C.I.A. officials have said the reclassification work was necessary because other agencies, including the State Department, released material about intelligence activities without giving the agency a chance to review it.
First Lt. Christy A. Stravolo, an Air Force spokeswoman, said that any decisions on documents that had been "put back into protective custody" complied with federal guidelines. "The Air Force Declassification Office has a very thorough process for review, and there are no shortcuts so as to protect national security," Lieutenant Stravolo said.
Thomas S. Blanton, director of the private National Security Archive at George Washington University, praised Mr.
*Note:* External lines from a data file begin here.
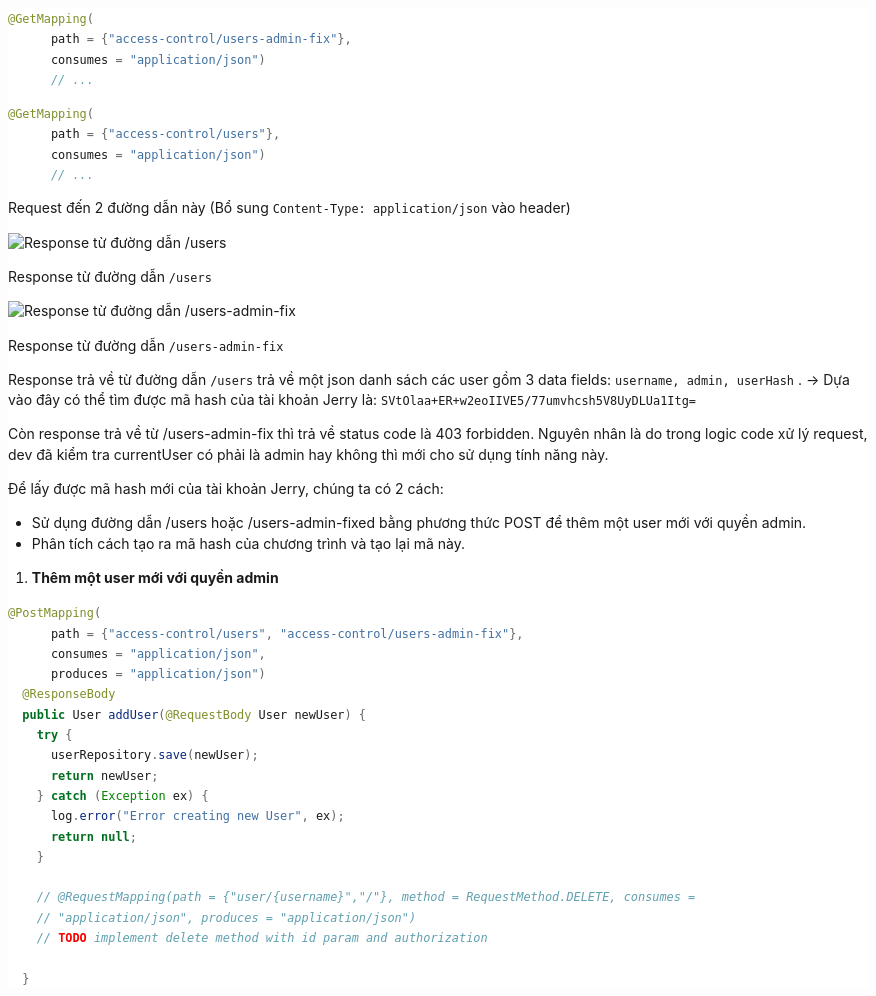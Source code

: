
 ```java
@GetMapping(
      path = {"access-control/users-admin-fix"},
      consumes = "application/json")
      // ...
```

```java
@GetMapping(
      path = {"access-control/users"},
      consumes = "application/json")
      // ...
```

Request đến 2 đường dẫn này (Bổ sung `Content-Type: application/json` vào header)

![Response từ đường dẫn `/users`]((A1)Broken%20Access%20Control%207fb110e753944c7fa58a48dee83dff10/Untitled%2010.png)

Response từ đường dẫn `/users`

![Response từ đường dẫn `/users-admin-fix` ]((A1)Broken%20Access%20Control%207fb110e753944c7fa58a48dee83dff10/Untitled%2011.png)

Response từ đường dẫn `/users-admin-fix` 

Response trả về từ đường dẫn `/users` trả về một json danh sách các user gồm 3 data fields: `username, admin, userHash` . → Dựa vào đây có thể tìm được mã hash của tài khoản Jerry là: `SVtOlaa+ER+w2eoIIVE5/77umvhcsh5V8UyDLUa1Itg=`

Còn response trả về từ /users-admin-fix thì trả về status code là 403 forbidden. Nguyên nhân là do trong logic code xử lý request, dev đã kiểm tra currentUser có phải là admin hay không thì mới cho sử dụng tính năng này.

Để lấy được mã hash mới của tài khoản Jerry, chúng ta có 2 cách: 

- Sử dụng đường dẫn /users hoặc /users-admin-fixed bằng phương thức POST để thêm một user mới với quyền admin.
- Phân tích cách tạo ra mã hash của chương trình và tạo lại mã này.

1. **Thêm một user mới với quyền admin**

```java
@PostMapping(
      path = {"access-control/users", "access-control/users-admin-fix"},
      consumes = "application/json",
      produces = "application/json")
  @ResponseBody
  public User addUser(@RequestBody User newUser) {
    try {
      userRepository.save(newUser);
      return newUser;
    } catch (Exception ex) {
      log.error("Error creating new User", ex);
      return null;
    }

    // @RequestMapping(path = {"user/{username}","/"}, method = RequestMethod.DELETE, consumes =
    // "application/json", produces = "application/json")
    // TODO implement delete method with id param and authorization

  }
```
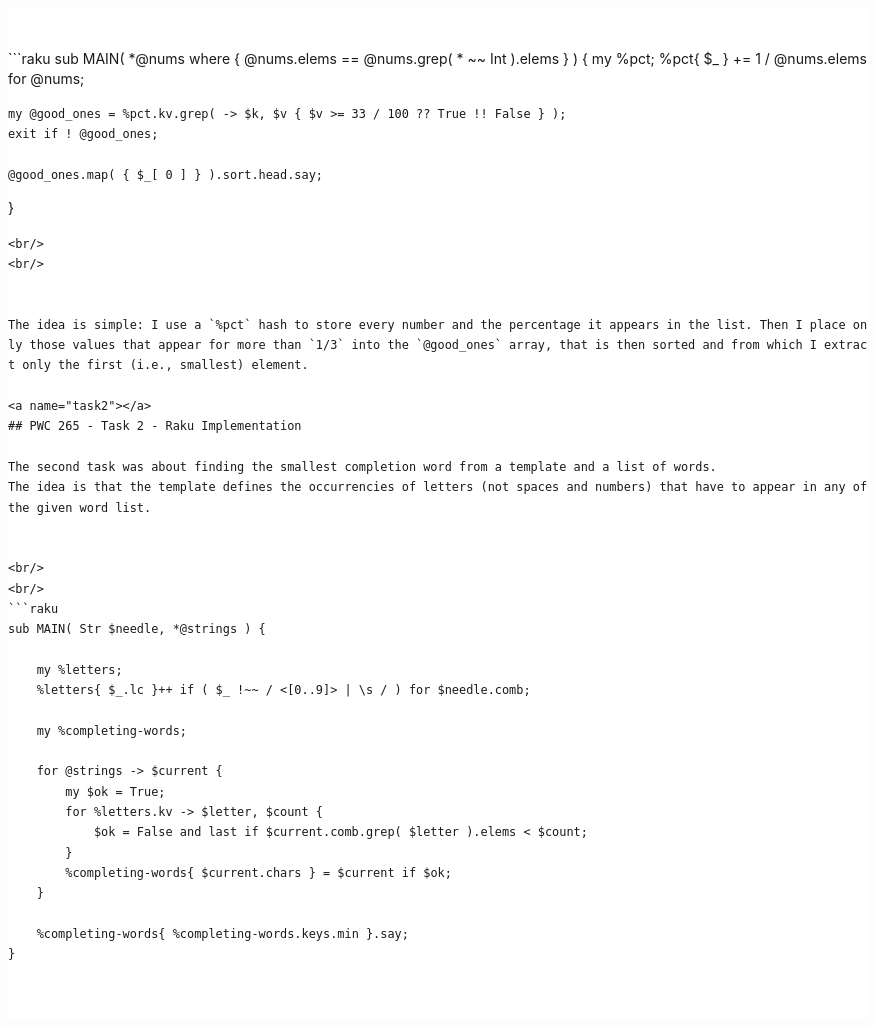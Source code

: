 <br/>
<br/>
```raku
sub MAIN( *@nums where { @nums.elems == @nums.grep( * ~~ Int ).elems } ) {
    my %pct;
    %pct{ $_ } += 1 / @nums.elems for @nums;

    my @good_ones = %pct.kv.grep( -> $k, $v { $v >= 33 / 100 ?? True !! False } );
    exit if ! @good_ones;

    @good_ones.map( { $_[ 0 ] } ).sort.head.say;

}

```
<br/>
<br/>


The idea is simple: I use a `%pct` hash to store every number and the percentage it appears in the list. Then I place only those values that appear for more than `1/3` into the `@good_ones` array, that is then sorted and from which I extract only the first (i.e., smallest) element.

<a name="task2"></a>
## PWC 265 - Task 2 - Raku Implementation

The second task was about finding the smallest completion word from a template and a list of words.
The idea is that the template defines the occurrencies of letters (not spaces and numbers) that have to appear in any of the given word list.


<br/>
<br/>
```raku
sub MAIN( Str $needle, *@strings ) {

    my %letters;
    %letters{ $_.lc }++ if ( $_ !~~ / <[0..9]> | \s / ) for $needle.comb;

    my %completing-words;

    for @strings -> $current {
		my $ok = True;
		for %letters.kv -> $letter, $count {
		    $ok = False and last if $current.comb.grep( $letter ).elems < $count;
		}
		%completing-words{ $current.chars } = $current if $ok;
    }

    %completing-words{ %completing-words.keys.min }.say;
}
```
<br/>
<br/>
Weinstein's actions.
"He's doing the right thing, no more secret agreements to classify open files," said Mr. Blanton, whose group helped uncover the reclassification program. "The National Archives aided and abetted a covert operation to lie to researchers and white-out history."
Matthew M. Aid, a Washington historian who discovered in December that documents he obtained years ago had been removed from open shelves, said he was "saddened" by the revelation that archives officials had agreed to hide the reclassification program. "I still don't understand why this all had to be done in secret," Mr. Aid said.
John W. Carlin, Mr. Weinstein's predecessor as head of the archives from 1995 to 2005, said in a statement that he knew nothing about the reclassification program and was "shocked" to learn the contents of the secret agreements signed when he was in office.
Michael J. Kurtz, the assistant archivist, who signed both agreements, could not be reached for comment last night. Mr. Weinstein said Mr. Kurtz had told him that he briefed Mr. Carlin about the agreements, but that he understood if Mr. Carlin did not recall being told of the reclassification effort.